Thursday Thoughts

I hope everyone is keeping warm during these few days of extremely cold weather.

Here are some topics that caught my attention for today’s column:

  • Public Education Campaign
  • Great Falls Public Library
  • Corporal Punishment


To sway residents of Great Falls to vote for a very large tax increase (public safety levy), The Electric reported that the city commission is thinking about spending $50,000 to $150,000 for “a third-party consultant to run a public education campaign on the proposed levy.”

In other words, the Great Falls City Commission wants to spend up to $150,000 of our money to get us to vote to take more of our money and increase our taxes significantly.

Who is running this circus?

I suggest they use the $150,000 toward public safety and don’t increase our taxes. We’ll call it even.

If the public safety levy makes it to the ballot, I urge Great Falls residents to vote no. If the city of Great Falls can find $150,000 to promote it, they can probably find more money to help with public safety without raising our taxes.

You can read the article from The Electric HERE.

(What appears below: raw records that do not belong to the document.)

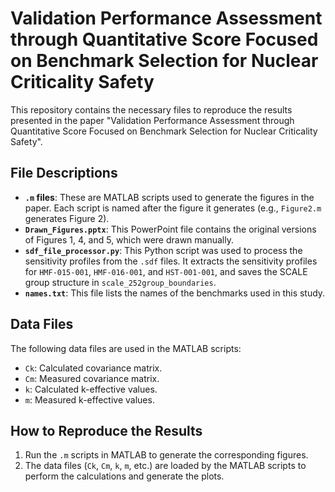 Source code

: # Validation Performance Assessment through Quantitative Score Focused on Benchmark Selection for Nuclear Criticality Safety

This repository contains the necessary files to reproduce the results presented in the paper "Validation Performance Assessment through Quantitative Score Focused on Benchmark Selection for Nuclear Criticality Safety".

## File Descriptions

*   **`.m` files**: These are MATLAB scripts used to generate the figures in the paper. Each script is named after the figure it generates (e.g., `Figure2.m` generates Figure 2).
*   **`Drawn_Figures.pptx`**: This PowerPoint file contains the original versions of Figures 1, 4, and 5, which were drawn manually.
*   **`sdf_file_processor.py`**: This Python script was used to process the sensitivity profiles from the `.sdf` files. It extracts the sensitivity profiles for `HMF-015-001`, `HMF-016-001`, and `HST-001-001`, and saves the SCALE group structure in `scale_252group_boundaries`.
*   **`names.txt`**: This file lists the names of the benchmarks used in this study.

## Data Files

The following data files are used in the MATLAB scripts:

*   `Ck`: Calculated covariance matrix.
*   `Cm`: Measured covariance matrix.
*   `k`: Calculated k-effective values.
*   `m`: Measured k-effective values.

## How to Reproduce the Results

1.  Run the `.m` scripts in MATLAB to generate the corresponding figures.
2.  The data files (`Ck`, `Cm`, `k`, `m`, etc.) are loaded by the MATLAB scripts to perform the calculations and generate the plots.
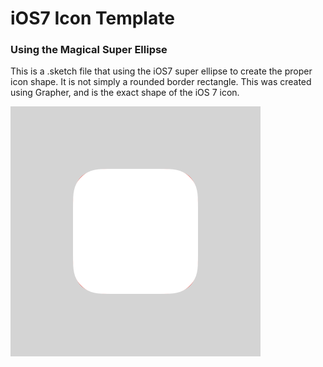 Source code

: iOS7 Icon Template
===================
### Using the Magical Super Ellipse

This is a .sketch file that using the iOS7 super ellipse to create the proper icon shape. It is not simply a rounded border rectangle. This was created using Grapher, and is the exact shape of the iOS 7 icon.

![](/img/the%20difference.png)




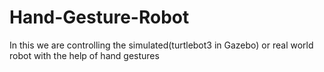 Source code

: # Hand-Gesture-Robot
In this we are controlling the simulated(turtlebot3 in Gazebo) or real world robot with the help of hand gestures
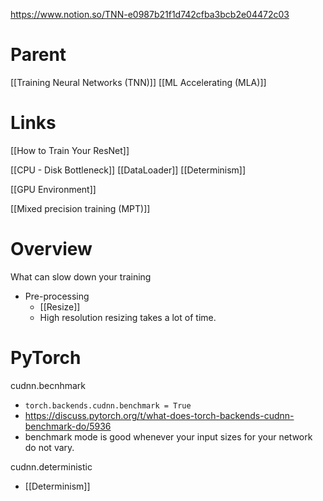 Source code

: 
https://www.notion.so/TNN-e0987b21f1d742cfba3bcb2e04472c03

# Parent

[[Training Neural Networks (TNN)]]
[[ML Accelerating (MLA)]]
# Links

[[How to Train Your ResNet]]

[[CPU - Disk Bottleneck]]
[[DataLoader]]
[[Determinism]]

[[GPU Environment]]

[[Mixed precision training (MPT)]]

# Overview

What can slow down your training
- Pre-processing
	- [[Resize]]
	- High resolution resizing takes a lot of time.

# PyTorch

cudnn.becnhmark
- `torch.backends.cudnn.benchmark = True`
- https://discuss.pytorch.org/t/what-does-torch-backends-cudnn-benchmark-do/5936
- benchmark mode is good whenever your input sizes for your network do not vary.

cudnn.deterministic
- [[Determinism]]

Last year I wrote this about a proposed levy for the Great Falls Public Library:

“I don’t want my taxes raised at all, but I do support taxes that educate people – like taxes for public schools, and I have said from the beginning that I would support a levy for the local library. I said I would support the levy for the library to help educate the ignorant MAGA folks roaming around Cascade County. Plus, we need to ensure that the less fortunate in the community have access to the local library.”

According to reports, it looks like Great Falls residents will get the chance to vote on a mill levy for the local library. I will be voting YES. I have had a library card for years. I used it a lot when I was going to college.

It looks as though the vote will happen on June 6, 2023.

Great Falls needs to be careful not to let the wackos control what is contained in the local library. That’s happening a lot around this state and a few of those wackos spoke out against the library in the article I saw.

The Electric has a report about the library HERE. KRTV has a report HERE. ABC/FOX Montana has a report HERE.


I was spanked in school, and I survived.

I remember it was fourth or fifth grade and this kid named “Donnie” had gotten into trouble on the playground during recess. Donnie had punched some kid in the nose, and this kid’s nose was bleeding.

After we arrived back in our classroom, Donnie was called to the principal’s office. It was very quiet in the school and all of a sudden we heard a whop, whop, whop, whop, whop, whop, whop echo down the hallways.

Donnie got it seven times with the wooden paddle that had strategic holes in it. I think it was made from walnut. Ouch.

While it taught Donnie a lesson, the sound taught the rest of us a very important lesson – it was a deterrent. If you were called to the office for anything it was like the other kids were shouting, “dead man walking” as you left the class for that long walk.

It seems there’s not as much of a deterrent for kids acting up in school as there used to be. Maybe that walnut paddle should be dusted off. More information about this subject is available HERE.

As for fights, they were planned for after school on the way home and we used fists, not guns. I was in a few fights as I traveled around a lot because my dad worked on road construction. I was the new kid. In all those fights I never felt worried about someone using a knife or a gun against me.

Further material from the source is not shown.